**REQUIREMENT**
In the entries below, find the lines that contain the word "alphabetize" and copy them.

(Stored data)
-*-*-

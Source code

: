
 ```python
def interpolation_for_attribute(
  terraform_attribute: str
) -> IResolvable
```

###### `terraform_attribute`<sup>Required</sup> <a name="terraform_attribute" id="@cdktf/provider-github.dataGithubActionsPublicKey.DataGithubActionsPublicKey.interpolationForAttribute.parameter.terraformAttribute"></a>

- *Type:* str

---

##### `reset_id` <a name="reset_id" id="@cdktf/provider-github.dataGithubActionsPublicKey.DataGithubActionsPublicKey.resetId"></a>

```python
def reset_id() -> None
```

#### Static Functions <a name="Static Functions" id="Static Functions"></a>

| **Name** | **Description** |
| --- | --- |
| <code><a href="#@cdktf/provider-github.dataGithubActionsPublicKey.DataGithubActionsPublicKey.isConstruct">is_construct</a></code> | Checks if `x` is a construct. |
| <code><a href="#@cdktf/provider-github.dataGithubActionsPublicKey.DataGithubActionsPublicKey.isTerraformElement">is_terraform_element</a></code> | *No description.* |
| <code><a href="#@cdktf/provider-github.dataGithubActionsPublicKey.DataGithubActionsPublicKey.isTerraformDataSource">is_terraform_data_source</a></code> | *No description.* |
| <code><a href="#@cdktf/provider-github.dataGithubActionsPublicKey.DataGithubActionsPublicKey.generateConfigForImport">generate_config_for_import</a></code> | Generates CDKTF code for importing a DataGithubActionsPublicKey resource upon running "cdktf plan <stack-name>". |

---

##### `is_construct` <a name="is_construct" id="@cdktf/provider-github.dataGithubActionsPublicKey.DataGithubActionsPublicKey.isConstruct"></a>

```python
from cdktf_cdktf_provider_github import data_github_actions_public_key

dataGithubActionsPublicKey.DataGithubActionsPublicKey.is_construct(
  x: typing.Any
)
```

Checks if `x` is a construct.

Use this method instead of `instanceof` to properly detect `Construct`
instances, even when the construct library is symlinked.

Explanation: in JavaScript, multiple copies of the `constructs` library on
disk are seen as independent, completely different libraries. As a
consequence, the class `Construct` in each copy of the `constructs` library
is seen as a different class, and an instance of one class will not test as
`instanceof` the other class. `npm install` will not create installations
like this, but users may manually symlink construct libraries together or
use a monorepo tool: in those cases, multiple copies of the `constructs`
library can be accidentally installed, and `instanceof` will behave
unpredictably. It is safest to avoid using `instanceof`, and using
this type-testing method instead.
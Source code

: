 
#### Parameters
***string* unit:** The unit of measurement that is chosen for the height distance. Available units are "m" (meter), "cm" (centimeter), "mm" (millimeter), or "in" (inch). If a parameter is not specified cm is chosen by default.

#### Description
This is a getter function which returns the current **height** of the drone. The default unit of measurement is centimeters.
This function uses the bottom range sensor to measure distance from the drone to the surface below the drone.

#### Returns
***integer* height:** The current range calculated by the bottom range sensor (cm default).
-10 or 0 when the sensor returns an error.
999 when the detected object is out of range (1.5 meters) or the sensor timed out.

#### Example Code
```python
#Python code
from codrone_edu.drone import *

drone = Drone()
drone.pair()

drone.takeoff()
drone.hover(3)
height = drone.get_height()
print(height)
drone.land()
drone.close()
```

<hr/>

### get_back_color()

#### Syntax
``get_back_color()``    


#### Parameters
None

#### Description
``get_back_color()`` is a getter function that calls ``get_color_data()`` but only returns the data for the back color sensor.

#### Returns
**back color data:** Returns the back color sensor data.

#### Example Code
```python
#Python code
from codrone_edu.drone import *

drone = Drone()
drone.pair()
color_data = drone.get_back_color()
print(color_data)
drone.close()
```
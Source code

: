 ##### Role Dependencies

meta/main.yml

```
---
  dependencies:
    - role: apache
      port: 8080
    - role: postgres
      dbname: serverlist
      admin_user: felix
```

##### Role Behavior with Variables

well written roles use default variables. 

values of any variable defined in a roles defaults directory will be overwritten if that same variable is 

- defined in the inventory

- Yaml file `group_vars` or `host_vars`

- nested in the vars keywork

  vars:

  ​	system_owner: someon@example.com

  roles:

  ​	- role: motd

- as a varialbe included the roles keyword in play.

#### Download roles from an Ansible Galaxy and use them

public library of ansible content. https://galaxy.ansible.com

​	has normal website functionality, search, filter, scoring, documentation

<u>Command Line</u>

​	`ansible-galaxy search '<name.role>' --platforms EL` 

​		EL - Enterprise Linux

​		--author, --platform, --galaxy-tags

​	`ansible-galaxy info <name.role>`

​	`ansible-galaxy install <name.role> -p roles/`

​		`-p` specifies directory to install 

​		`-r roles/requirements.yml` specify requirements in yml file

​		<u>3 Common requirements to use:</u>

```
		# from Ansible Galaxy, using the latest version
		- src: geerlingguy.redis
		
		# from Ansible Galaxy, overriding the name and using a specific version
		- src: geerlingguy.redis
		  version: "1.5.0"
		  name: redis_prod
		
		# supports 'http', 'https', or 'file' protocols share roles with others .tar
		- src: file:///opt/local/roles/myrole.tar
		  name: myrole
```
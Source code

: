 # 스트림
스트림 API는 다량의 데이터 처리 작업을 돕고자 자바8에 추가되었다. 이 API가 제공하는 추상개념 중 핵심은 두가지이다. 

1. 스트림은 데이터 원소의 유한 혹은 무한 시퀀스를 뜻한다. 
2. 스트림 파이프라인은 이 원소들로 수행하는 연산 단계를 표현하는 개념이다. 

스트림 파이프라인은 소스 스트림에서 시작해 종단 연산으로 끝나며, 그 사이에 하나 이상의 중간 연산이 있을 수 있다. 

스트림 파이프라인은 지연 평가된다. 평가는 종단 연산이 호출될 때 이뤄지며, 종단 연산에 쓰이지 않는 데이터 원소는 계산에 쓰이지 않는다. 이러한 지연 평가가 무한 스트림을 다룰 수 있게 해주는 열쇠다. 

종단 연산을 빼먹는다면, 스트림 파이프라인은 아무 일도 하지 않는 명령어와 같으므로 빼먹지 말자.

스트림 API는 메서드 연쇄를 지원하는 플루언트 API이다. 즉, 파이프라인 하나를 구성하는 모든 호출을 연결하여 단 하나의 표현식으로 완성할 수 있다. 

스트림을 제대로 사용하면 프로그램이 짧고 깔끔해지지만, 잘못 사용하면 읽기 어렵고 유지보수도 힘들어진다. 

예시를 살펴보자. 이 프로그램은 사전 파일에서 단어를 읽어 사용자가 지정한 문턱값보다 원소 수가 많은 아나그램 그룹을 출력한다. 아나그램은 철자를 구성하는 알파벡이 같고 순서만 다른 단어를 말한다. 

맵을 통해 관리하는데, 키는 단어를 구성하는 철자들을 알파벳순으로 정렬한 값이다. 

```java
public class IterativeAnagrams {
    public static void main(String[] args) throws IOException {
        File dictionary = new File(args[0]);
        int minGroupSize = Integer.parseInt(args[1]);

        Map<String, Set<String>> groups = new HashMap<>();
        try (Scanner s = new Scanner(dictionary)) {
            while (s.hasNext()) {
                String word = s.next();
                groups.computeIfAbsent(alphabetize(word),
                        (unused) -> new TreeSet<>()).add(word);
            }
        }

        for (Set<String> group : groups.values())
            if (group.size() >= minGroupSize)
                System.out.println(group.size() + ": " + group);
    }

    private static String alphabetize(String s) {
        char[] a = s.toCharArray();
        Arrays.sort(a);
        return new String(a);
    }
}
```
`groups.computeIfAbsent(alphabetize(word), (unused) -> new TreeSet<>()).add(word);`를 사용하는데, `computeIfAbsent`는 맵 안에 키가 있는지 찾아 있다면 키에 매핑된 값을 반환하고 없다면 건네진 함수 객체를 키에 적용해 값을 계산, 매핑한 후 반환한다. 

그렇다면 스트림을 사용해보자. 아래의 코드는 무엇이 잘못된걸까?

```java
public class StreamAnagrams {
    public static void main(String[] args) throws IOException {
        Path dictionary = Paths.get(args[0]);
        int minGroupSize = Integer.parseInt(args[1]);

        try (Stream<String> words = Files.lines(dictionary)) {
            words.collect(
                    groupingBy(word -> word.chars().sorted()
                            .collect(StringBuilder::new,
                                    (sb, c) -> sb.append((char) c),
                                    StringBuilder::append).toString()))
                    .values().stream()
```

-*-*-

**ANSWER TO THIS TASK**
                groups.computeIfAbsent(alphabetize(word),
    private static String alphabetize(String s) {
`groups.computeIfAbsent(alphabetize(word), (unused) -> new TreeSet<>()).add(word);`를 사용하는데, `computeIfAbsent`는 맵 안에 키가 있는지 찾아 있다면 키에 매핑된 값을 반환하고 없다면 건네진 함수 객체를 키에 적용해 값을 계산, 매핑한 후 반환한다. 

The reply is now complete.